About this exercise: A faithful copy is required of the lines from the top of the entries through the line that contains "sus hijos y", both included, with no pictures.
——————
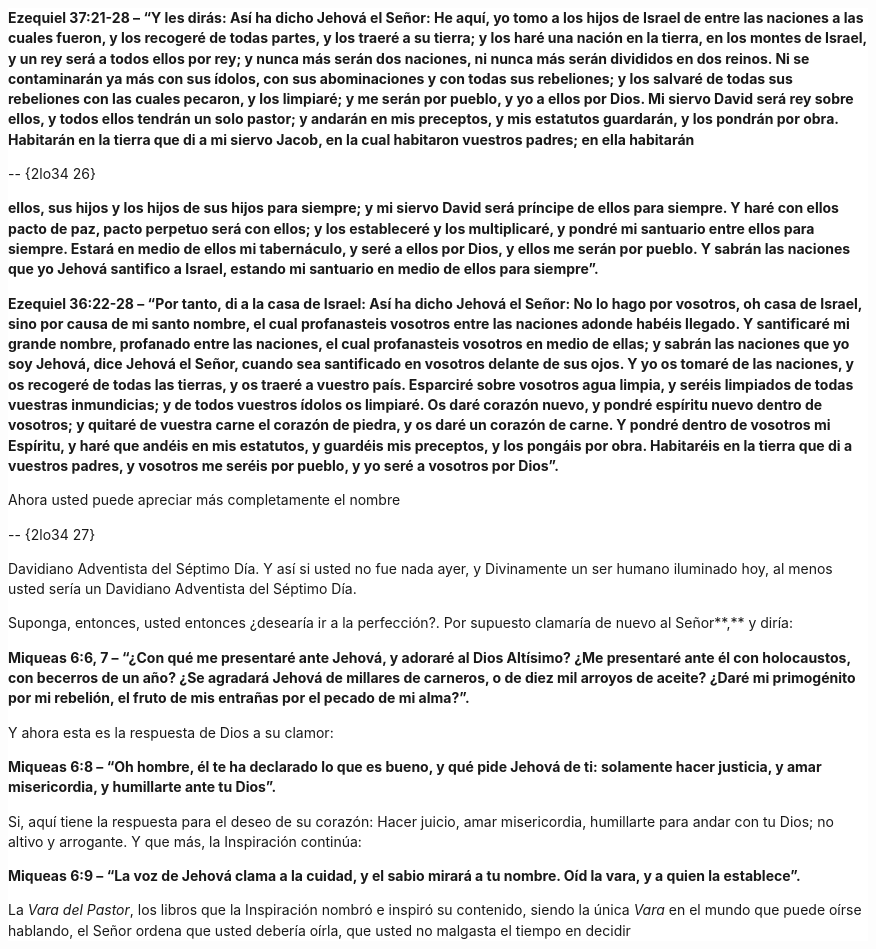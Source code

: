 **Ezequiel 37:21-28 – “Y les dirás: Así ha dicho Jehová el Señor: He aquí, yo tomo a los hijos de Israel de entre las naciones a las cuales fueron, y los recogeré de todas partes, y los traeré a su tierra; y los haré una nación en la tierra, en los montes de Israel, y un rey será a todos ellos por rey; y nunca más serán dos naciones, ni nunca más serán divididos en dos reinos. Ni se contaminarán ya más con sus ídolos, con sus abominaciones y con todas sus rebeliones; y los salvaré de todas sus rebeliones con las cuales pecaron, y los limpiaré; y me serán por pueblo, y yo a ellos por Dios. Mi siervo David será rey sobre ellos, y todos ellos tendrán un solo pastor; y andarán en mis preceptos, y mis estatutos guardarán, y los pondrán por obra. Habitarán en la tierra que di a mi siervo Jacob, en la cual habitaron vuestros padres; en ella habitarán**

 -- {2lo34 26}   
  
  **ellos, sus hijos y los hijos de sus hijos para siempre; y mi siervo David será príncipe de ellos para siempre. Y haré con ellos pacto de paz, pacto perpetuo será con ellos; y los estableceré y los multiplicaré, y pondré mi santuario entre ellos para siempre. Estará en medio de ellos mi tabernáculo, y seré a ellos por Dios, y ellos me serán por pueblo. Y sabrán las naciones que yo Jehová santifico a Israel, estando mi santuario en medio de ellos para siempre”.**

**Ezequiel 36:22-28 – “Por tanto, di a la casa de Israel: Así ha dicho Jehová el Señor: No lo hago por vosotros, oh casa de Israel, sino por causa de mi santo nombre, el cual profanasteis vosotros entre las naciones adonde habéis llegado. Y santificaré mi grande nombre, profanado entre las naciones, el cual profanasteis vosotros en medio de ellas; y sabrán las naciones que yo soy Jehová, dice Jehová el Señor, cuando sea santificado en vosotros delante de sus ojos. Y yo os tomaré de las naciones, y os recogeré de todas las tierras, y os traeré a vuestro país. Esparciré sobre vosotros agua limpia, y seréis limpiados de todas vuestras inmundicias; y de todos vuestros ídolos os limpiaré. Os daré corazón nuevo, y pondré espíritu nuevo dentro de vosotros; y quitaré de vuestra carne el corazón de piedra, y os daré un corazón de carne. Y pondré dentro de vosotros mi Espíritu, y haré que andéis en mis estatutos, y guardéis mis preceptos, y los pongáis por obra. Habitaréis en la tierra que di a vuestros padres, y vosotros me seréis por pueblo, y yo seré a vosotros por Dios”.**

Ahora usted puede apreciar más completamente el nombre

 -- {2lo34 27}   
  
  Davidiano Adventista del Séptimo Día. Y así si usted no fue nada ayer, y Divinamente un ser humano iluminado hoy, al menos usted sería un Davidiano Adventista del Séptimo Día.

Suponga, entonces, usted entonces ¿desearía ir a la perfección?. Por supuesto clamaría de nuevo al Señor**,** y diría:

**Miqueas 6:6, 7 – “¿Con qué me presentaré ante Jehová, y adoraré al Dios Altísimo? ¿Me presentaré ante él con holocaustos, con becerros de un año? ¿Se agradará Jehová de millares de carneros, o de diez mil arroyos de aceite? ¿Daré mi primogénito por mi rebelión, el fruto de mis entrañas por el pecado de mi alma?”.**

Y ahora esta es la respuesta de Dios a su clamor:

**Miqueas 6:8 – “Oh hombre, él te ha declarado lo que es bueno, y qué pide Jehová de ti: solamente hacer justicia, y amar misericordia, y humillarte ante tu Dios”.**

Si, aquí tiene la respuesta para el deseo de su corazón: Hacer juicio, amar misericordia, humillarte para andar con tu Dios; no altivo y arrogante. Y que más, la Inspiración continúa:

**Miqueas 6:9 – “La voz de Jehová clama a la cuidad, y el sabio mirará a tu nombre. Oíd la vara, y a quien la establece”.**

La _Vara del Pastor_, los libros que la Inspiración nombró e inspiró su contenido, siendo la única _Vara_ en el mundo que puede oírse hablando, el Señor ordena que usted debería oírla, que usted no malgasta el tiempo en decidir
——————
Answer to this exercise:
Source code

: **Ezequiel 37:21-28 – “Y les dirás: Así ha dicho Jehová el Señor: He aquí, yo tomo a los hijos de Israel de entre las naciones a las cuales fueron, y los recogeré de todas partes, y los traeré a su tierra; y los haré una nación en la tierra, en los montes de Israel, y un rey será a todos ellos por rey; y nunca más serán dos naciones, ni nunca más serán divididos en dos reinos. Ni se contaminarán ya más con sus ídolos, con sus abominaciones y con todas sus rebeliones; y los salvaré de todas sus rebeliones con las cuales pecaron, y los limpiaré; y me serán por pueblo, y yo a ellos por Dios. Mi siervo David será rey sobre ellos, y todos ellos tendrán un solo pastor; y andarán en mis preceptos, y mis estatutos guardarán, y los pondrán por obra. Habitarán en la tierra que di a mi siervo Jacob, en la cual habitaron vuestros padres; en ella habitarán**

 -- {2lo34 26}   
  
  **ellos, sus hijos y los hijos de sus hijos para siempre; y mi siervo David será príncipe de ellos para siempre. Y haré con ellos pacto de paz, pacto perpetuo será con ellos; y los estableceré y los multiplicaré, y pondré mi santuario entre ellos para siempre. Estará en medio de ellos mi tabernáculo, y seré a ellos por Dios, y ellos me serán por pueblo. Y sabrán las naciones que yo Jehová santifico a Israel, estando mi santuario en medio de ellos para siempre”.**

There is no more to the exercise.